Aug 28, 2013 16:58
Когда мне говорят, обычно это разные дуры из телевизора и инторнета, что мужчина - охотник, я громко смеюсь. Если эта дура рядом, я тихонько смеюсь, ехидно так, про себя. Не, ну смешно же. Какой охотник? На кого охотится? На вот эту вот женщину штоле, которая про вот это говорит? Да ну, херня. Не верьте.
Мужчина не может охотиться. Это ему не по статусу, каким бы занюханным менеджером он ни был. Он - лев. Царь зверей и остальной природы тоже, самый главный человечище, махина с яйцами. Куда он побежит? Его дело -лежать и источать ядреный запах величия и могущества. Чтоб ни одна тварь не могла подумать, что его тут нет. Наоборот, все должны думать, что он - везде. Даже когда его реально тут нет. Даже когда он сто лет назад ушел и издох где-то далеко-далеко. Все равно. Вот так.

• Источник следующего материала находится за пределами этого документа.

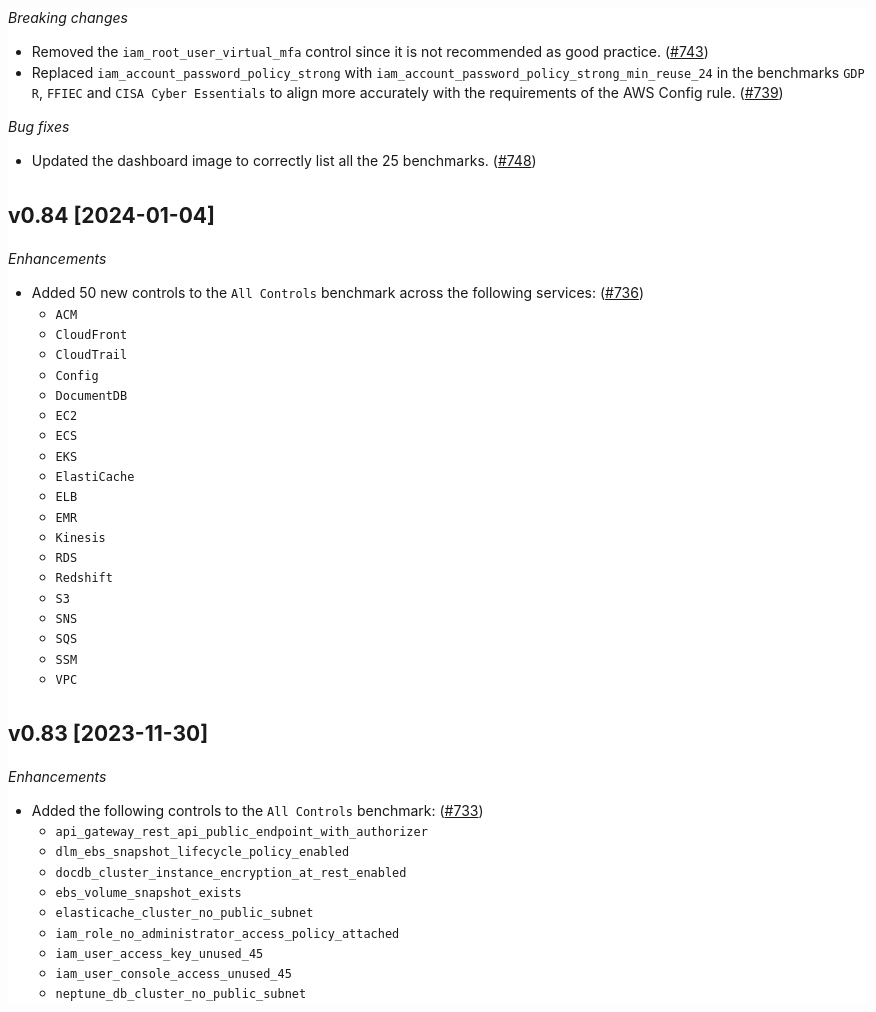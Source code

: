 _Breaking changes_

- Removed the `iam_root_user_virtual_mfa` control since it is not recommended as good practice. ([#743](https://github.com/turbot/steampipe-mod-aws-compliance/pull/743))
- Replaced `iam_account_password_policy_strong` with `iam_account_password_policy_strong_min_reuse_24` in the benchmarks `GDPR`, `FFIEC` and `CISA Cyber Essentials` to align more accurately with the requirements of the AWS Config rule. ([#739](https://github.com/turbot/steampipe-mod-aws-compliance/pull/739))

_Bug fixes_

- Updated the dashboard image to correctly list all the 25 benchmarks. ([#748](https://github.com/turbot/steampipe-mod-aws-compliance/pull/748))

## v0.84 [2024-01-04]

_Enhancements_

- Added 50 new controls to the `All Controls` benchmark across the following services: ([#736](https://github.com/turbot/steampipe-mod-aws-compliance/pull/736))
  - `ACM`
  - `CloudFront`
  - `CloudTrail`
  - `Config`
  - `DocumentDB`
  - `EC2`
  - `ECS`
  - `EKS`
  - `ElastiCache`
  - `ELB`
  - `EMR`
  - `Kinesis`
  - `RDS`
  - `Redshift`
  - `S3`
  - `SNS`
  - `SQS`
  - `SSM`
  - `VPC`

## v0.83 [2023-11-30]

_Enhancements_

- Added the following controls to the `All Controls` benchmark: ([#733](https://github.com/turbot/steampipe-mod-aws-compliance/pull/733))
  - `api_gateway_rest_api_public_endpoint_with_authorizer`
  - `dlm_ebs_snapshot_lifecycle_policy_enabled`
  - `docdb_cluster_instance_encryption_at_rest_enabled`
  - `ebs_volume_snapshot_exists`
  - `elasticache_cluster_no_public_subnet`
  - `iam_role_no_administrator_access_policy_attached`
  - `iam_user_access_key_unused_45`
  - `iam_user_console_access_unused_45`
  - `neptune_db_cluster_no_public_subnet`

Охотятся женщины. Всегда, на все подряд. Им всегда чего-то не хватает, чего-то нужно еще, «чтоб я была совсем-пресовсем щисливая», чтоб самой посмотреть, людям показать, чтоб дорого и бохато. Чтоб не хуже, чем у других, а лучше - лучше. Для того, чтоб все это было вот так, надо охотиться. Стратегия с тактикой - какие угодно, можно вообще без них, «по звездам», то есть, следуя Великой Женской Интуиции. Она, родная, выведет.
Выслеживать, выжидать, прикинуться падалью (то бишь «стервой»), изваляться в падали… Мы маскируем свой природный запах слабости и страха под цветочки и ягодки, под любую вкусняшку или какашку, лишь бы не выдать Себя. Мы пахнем апельсинами и шоколадом, мускусом и амброй, чтоб никто и не подумал, чтоб никто не догадался. Мы маскируемся так, что мама моя дорогая, чтобы всегда "не виноватая я", а еще лучше "это не я!". Мы вечно прячемся, мы можем часами гнаться или годами ждать в засаде, чтоб в самый последний, самый аховый момент выскочить, выпрыгнуть и повалить. Оседлать. Овладеть. Понадкусывать.
Даже самая тихая из нас Золушка, самая нежная Белоснежка, хоть раз в своей конфеточной жизни да прыгнула, вцепившись намертво, так что отдерешь только с собственным горлом. Даже самые прекраснодушные хохотушки-затейницы хоть раз да нанесли тот самый, первый и последний удар в чью-то неудобную спину, заслонявшую от них ихнее. И фсе. Снова тихий, снова скромный. То есть скромная, тихая. Домашняя. Или, наоборот, дикая и прекрасная всегда, как старушка Наоми, хищная и опытная, чьи глаза полны страстной первобытной алчности. И еще - страха, что завтрашняя охота будет неудачной.